# PROBLEM
Give the entries below again, word for word, and leave out the images.

┄┄┄┄┄┄┄┄┄┄┄┄┄┄┄┄┄┄┄┄

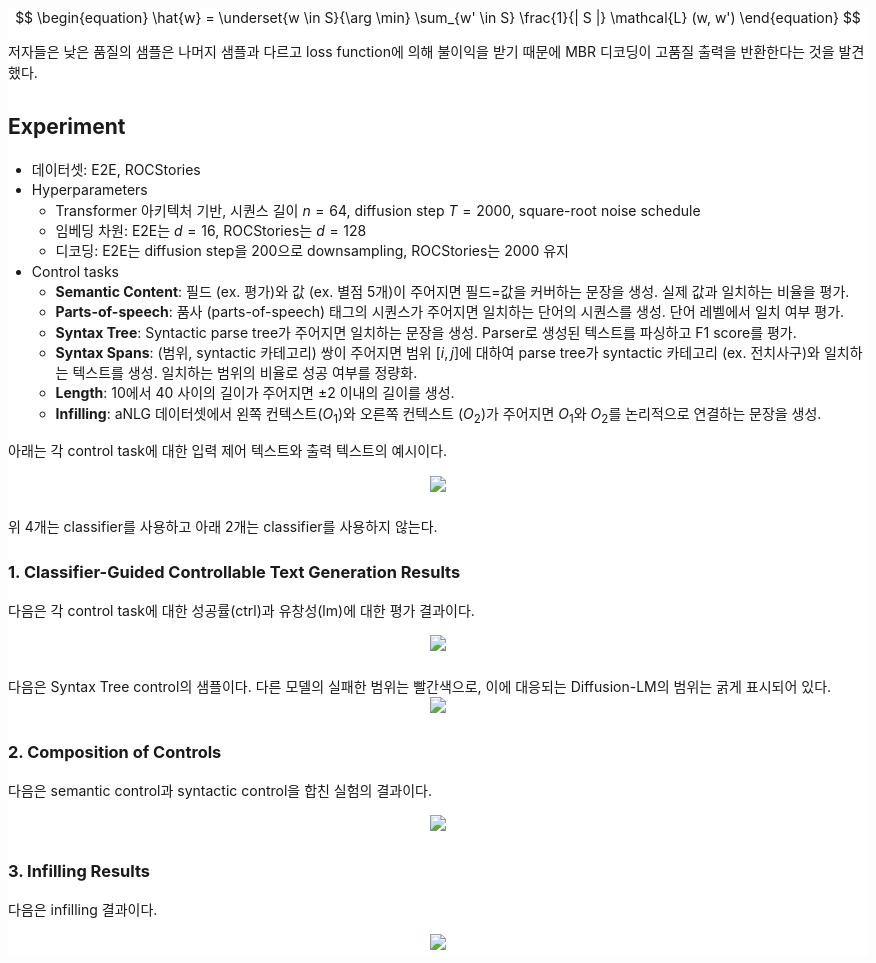 $$
\begin{equation}
\hat{w} = \underset{w \in S}{\arg \min} \sum_{w' \in S} \frac{1}{| S |} \mathcal{L} (w, w')
\end{equation}
$$

저자들은 낮은 품질의 샘플은 나머지 샘플과 다르고 loss function에 의해 불이익을 받기 때문에 MBR 디코딩이 고품질 출력을 반환한다는 것을 발견했다.

## Experiment
- 데이터셋: E2E, ROCStories
- Hyperparameters
  - Transformer 아키텍처 기반, 시퀀스 길이 $n = 64$, diffusion step $T = 2000$, square-root noise schedule
  - 임베딩 차원: E2E는 $d = 16$, ROCStories는 $d = 128$
  - 디코딩: E2E는 diffusion step을 200으로 downsampling, ROCStories는 2000 유지
- Control tasks
  - **Semantic Content**: 필드 (ex. 평가)와 값 (ex. 별점 5개)이 주어지면 필드=값을 커버하는 문장을 생성. 실제 값과 일치하는 비율을 평가.
  - **Parts-of-speech**: 품사 (parts-of-speech) 태그의 시퀀스가 주어지면 일치하는 단어의 시퀀스를 생성. 단어 레벨에서 일치 여부 평가.
  - **Syntax Tree**: Syntactic parse tree가 주어지면 일치하는 문장을 생성. Parser로 생성된 텍스트를 파싱하고 F1 score를 평가.
  - **Syntax Spans**: (범위, syntactic 카테고리) 쌍이 주어지면 범위 $[i, j]$에 대하여 parse tree가 syntactic 카테고리 (ex. 전치사구)와 일치하는 텍스트를 생성. 일치하는 범위의 비율로 성공 여부를 정량화. 
  - **Length**: 10에서 40 사이의 길이가 주어지면 $\pm 2$ 이내의 길이를 생성. 
  - **Infilling**: aNLG 데이터셋에서 왼쪽 컨텍스트($O_1$)와 오른쪽 컨텍스트 ($O_2$)가 주어지면 $O_1$와 $O_2$를 논리적으로 연결하는 문장을 생성. 

아래는 각 control task에 대한 입력 제어 텍스트와 출력 텍스트의 예시이다. 

<center><img src='{{"/assets/img/diffusion-lm/diffusion-lm-table1.webp" | relative_url}}' width="95%"></center>
<br>
위 4개는 classifier를 사용하고 아래 2개는 classifier를 사용하지 않는다. 

### 1. Classifier-Guided Controllable Text Generation Results
다음은 각 control task에 대한 성공률(ctrl)과 유창성(lm)에 대한 평가 결과이다.

<center><img src='{{"/assets/img/diffusion-lm/diffusion-lm-table2.webp" | relative_url}}' width="80%"></center>
<br>
다음은 Syntax Tree control의 샘플이다. 다른 모델의 실패한 범위는 빨간색으로, 이에 대응되는 Diffusion-LM의 범위는 굵게 표시되어 있다. 

<center><img src='{{"/assets/img/diffusion-lm/diffusion-lm-table3.webp" | relative_url}}' width="90%"></center>

### 2. Composition of Controls
다음은 semantic control과 syntactic control을 합친 실험의 결과이다.

<center><img src='{{"/assets/img/diffusion-lm/diffusion-lm-table4.webp" | relative_url}}' width="75%"></center>

### 3. Infilling Results
다음은 infilling 결과이다. 

<center><img src='{{"/assets/img/diffusion-lm/diffusion-lm-table5.webp" | relative_url}}' width="70%"></center>
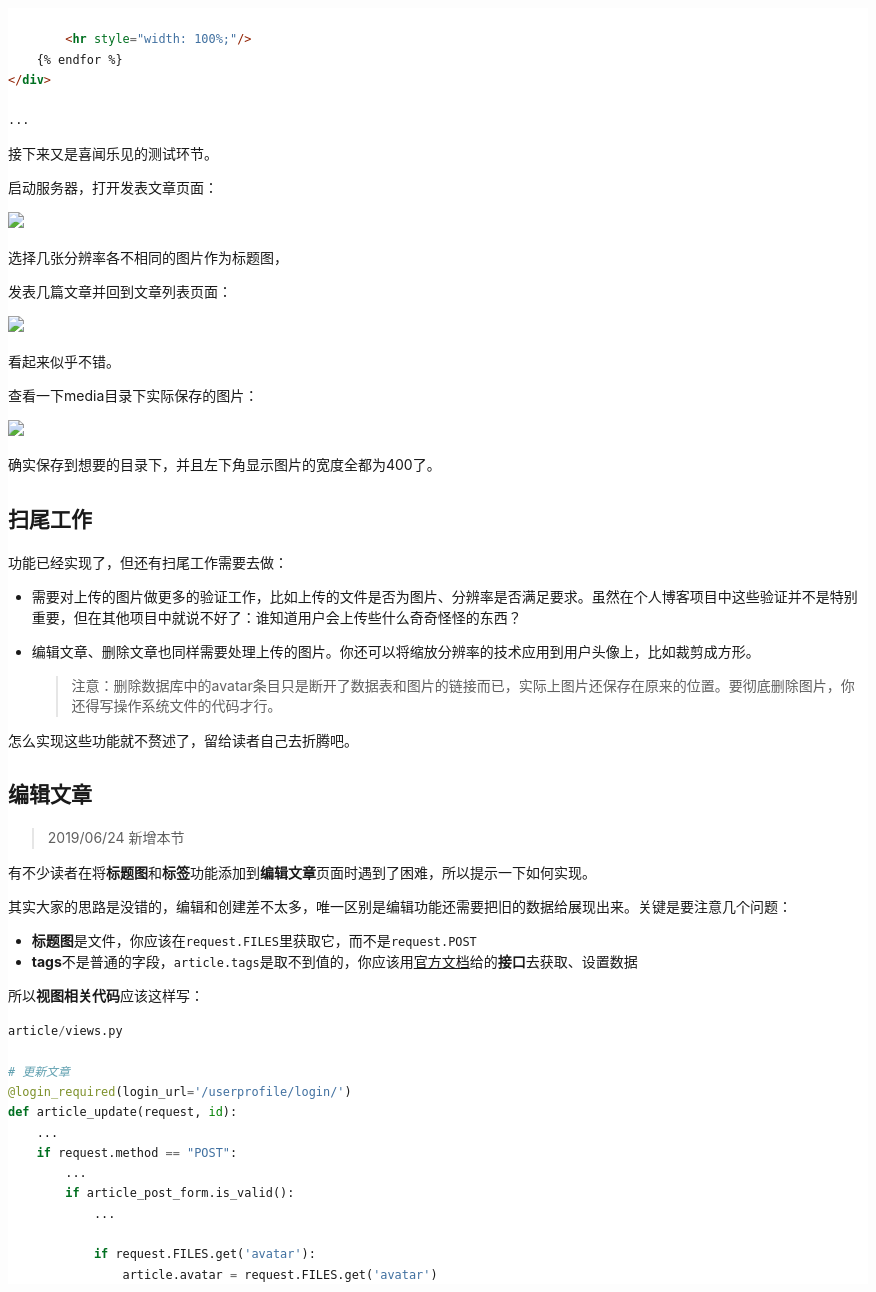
 ```html
            
        <hr style="width: 100%;"/>
    {% endfor %}
</div>

...
```

接下来又是喜闻乐见的测试环节。

启动服务器，打开发表文章页面：

![](https://blog.dusaiphoto.com/dusainet-7000K/t29-1.jpg)

选择几张分辨率各不相同的图片作为标题图，

发表几篇文章并回到文章列表页面：

![](https://blog.dusaiphoto.com/dusainet-7000K/t29-2.jpg)

看起来似乎不错。

查看一下media目录下实际保存的图片：

![](https://blog.dusaiphoto.com/dusainet-7000K/t29-3.jpg)

确实保存到想要的目录下，并且左下角显示图片的宽度全都为400了。

## 扫尾工作

功能已经实现了，但还有扫尾工作需要去做：

- 需要对上传的图片做更多的验证工作，比如上传的文件是否为图片、分辨率是否满足要求。虽然在个人博客项目中这些验证并不是特别重要，但在其他项目中就说不好了：谁知道用户会上传些什么奇奇怪怪的东西？

- 编辑文章、删除文章也同样需要处理上传的图片。你还可以将缩放分辨率的技术应用到用户头像上，比如裁剪成方形。

  > 注意：删除数据库中的avatar条目只是断开了数据表和图片的链接而已，实际上图片还保存在原来的位置。要彻底删除图片，你还得写操作系统文件的代码才行。

怎么实现这些功能就不赘述了，留给读者自己去折腾吧。

## 编辑文章

> 2019/06/24 新增本节

有不少读者在将**标题图**和**标签**功能添加到**编辑文章**页面时遇到了困难，所以提示一下如何实现。

其实大家的思路是没错的，编辑和创建差不太多，唯一区别是编辑功能还需要把旧的数据给展现出来。关键是要注意几个问题：

- **标题图**是文件，你应该在`request.FILES`里获取它，而不是`request.POST`
- **tags**不是普通的字段，`article.tags`是取不到值的，你应该用[官方文档](https://django-taggit.readthedocs.io/en/latest/api.html)给的**接口**去获取、设置数据

所以**视图相关代码**应该这样写：

```python
article/views.py

# 更新文章
@login_required(login_url='/userprofile/login/')
def article_update(request, id):
    ...
    if request.method == "POST":
        ...
        if article_post_form.is_valid():
            ...

            if request.FILES.get('avatar'):
                article.avatar = request.FILES.get('avatar')

```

┄┄┄┄┄┄┄┄┄┄┄┄┄┄┄┄┄┄┄┄

# RESULT FOR THIS TASK
 $$
\begin{equation}
\hat{w} = \underset{w \in S}{\arg \min} \sum_{w' \in S} \frac{1}{| S |} \mathcal{L} (w, w')
\end{equation}
$$

저자들은 낮은 품질의 샘플은 나머지 샘플과 다르고 loss function에 의해 불이익을 받기 때문에 MBR 디코딩이 고품질 출력을 반환한다는 것을 발견했다.

## Experiment
- 데이터셋: E2E, ROCStories
- Hyperparameters
  - Transformer 아키텍처 기반, 시퀀스 길이 $n = 64$, diffusion step $T = 2000$, square-root noise schedule
  - 임베딩 차원: E2E는 $d = 16$, ROCStories는 $d = 128$
  - 디코딩: E2E는 diffusion step을 200으로 downsampling, ROCStories는 2000 유지
- Control tasks
  - **Semantic Content**: 필드 (ex. 평가)와 값 (ex. 별점 5개)이 주어지면 필드=값을 커버하는 문장을 생성. 실제 값과 일치하는 비율을 평가.
  - **Parts-of-speech**: 품사 (parts-of-speech) 태그의 시퀀스가 주어지면 일치하는 단어의 시퀀스를 생성. 단어 레벨에서 일치 여부 평가.
  - **Syntax Tree**: Syntactic parse tree가 주어지면 일치하는 문장을 생성. Parser로 생성된 텍스트를 파싱하고 F1 score를 평가.
  - **Syntax Spans**: (범위, syntactic 카테고리) 쌍이 주어지면 범위 $[i, j]$에 대하여 parse tree가 syntactic 카테고리 (ex. 전치사구)와 일치하는 텍스트를 생성. 일치하는 범위의 비율로 성공 여부를 정량화. 
  - **Length**: 10에서 40 사이의 길이가 주어지면 $\pm 2$ 이내의 길이를 생성. 
  - **Infilling**: aNLG 데이터셋에서 왼쪽 컨텍스트($O_1$)와 오른쪽 컨텍스트 ($O_2$)가 주어지면 $O_1$와 $O_2$를 논리적으로 연결하는 문장을 생성. 

아래는 각 control task에 대한 입력 제어 텍스트와 출력 텍스트의 예시이다. 

<center><img src='{{"/assets/img/diffusion-lm/diffusion-lm-table1.webp" | relative_url}}' width="95%"></center>
<br>
위 4개는 classifier를 사용하고 아래 2개는 classifier를 사용하지 않는다. 

### 1. Classifier-Guided Controllable Text Generation Results
다음은 각 control task에 대한 성공률(ctrl)과 유창성(lm)에 대한 평가 결과이다.

<center><img src='{{"/assets/img/diffusion-lm/diffusion-lm-table2.webp" | relative_url}}' width="80%"></center>
<br>
다음은 Syntax Tree control의 샘플이다. 다른 모델의 실패한 범위는 빨간색으로, 이에 대응되는 Diffusion-LM의 범위는 굵게 표시되어 있다. 

<center><img src='{{"/assets/img/diffusion-lm/diffusion-lm-table3.webp" | relative_url}}' width="90%"></center>

### 2. Composition of Controls
다음은 semantic control과 syntactic control을 합친 실험의 결과이다.

<center><img src='{{"/assets/img/diffusion-lm/diffusion-lm-table4.webp" | relative_url}}' width="75%"></center>

### 3. Infilling Results
다음은 infilling 결과이다. 

<center><img src='{{"/assets/img/diffusion-lm/diffusion-lm-table5.webp" | relative_url}}' width="70%"></center>
 ```html
            
        <hr style="width: 100%;"/>
    {% endfor %}
</div>

...
```

接下来又是喜闻乐见的测试环节。

启动服务器，打开发表文章页面：

![](https://blog.dusaiphoto.com/dusainet-7000K/t29-1.jpg)

选择几张分辨率各不相同的图片作为标题图，

发表几篇文章并回到文章列表页面：

![](https://blog.dusaiphoto.com/dusainet-7000K/t29-2.jpg)

看起来似乎不错。

查看一下media目录下实际保存的图片：

![](https://blog.dusaiphoto.com/dusainet-7000K/t29-3.jpg)

确实保存到想要的目录下，并且左下角显示图片的宽度全都为400了。

## 扫尾工作

功能已经实现了，但还有扫尾工作需要去做：

- 需要对上传的图片做更多的验证工作，比如上传的文件是否为图片、分辨率是否满足要求。虽然在个人博客项目中这些验证并不是特别重要，但在其他项目中就说不好了：谁知道用户会上传些什么奇奇怪怪的东西？

- 编辑文章、删除文章也同样需要处理上传的图片。你还可以将缩放分辨率的技术应用到用户头像上，比如裁剪成方形。

  > 注意：删除数据库中的avatar条目只是断开了数据表和图片的链接而已，实际上图片还保存在原来的位置。要彻底删除图片，你还得写操作系统文件的代码才行。

怎么实现这些功能就不赘述了，留给读者自己去折腾吧。

## 编辑文章

> 2019/06/24 新增本节

有不少读者在将**标题图**和**标签**功能添加到**编辑文章**页面时遇到了困难，所以提示一下如何实现。

其实大家的思路是没错的，编辑和创建差不太多，唯一区别是编辑功能还需要把旧的数据给展现出来。关键是要注意几个问题：

- **标题图**是文件，你应该在`request.FILES`里获取它，而不是`request.POST`
- **tags**不是普通的字段，`article.tags`是取不到值的，你应该用[官方文档](https://django-taggit.readthedocs.io/en/latest/api.html)给的**接口**去获取、设置数据

所以**视图相关代码**应该这样写：

```python
article/views.py

# 更新文章
@login_required(login_url='/userprofile/login/')
def article_update(request, id):
    ...
    if request.method == "POST":
        ...
        if article_post_form.is_valid():
            ...

            if request.FILES.get('avatar'):
                article.avatar = request.FILES.get('avatar')

```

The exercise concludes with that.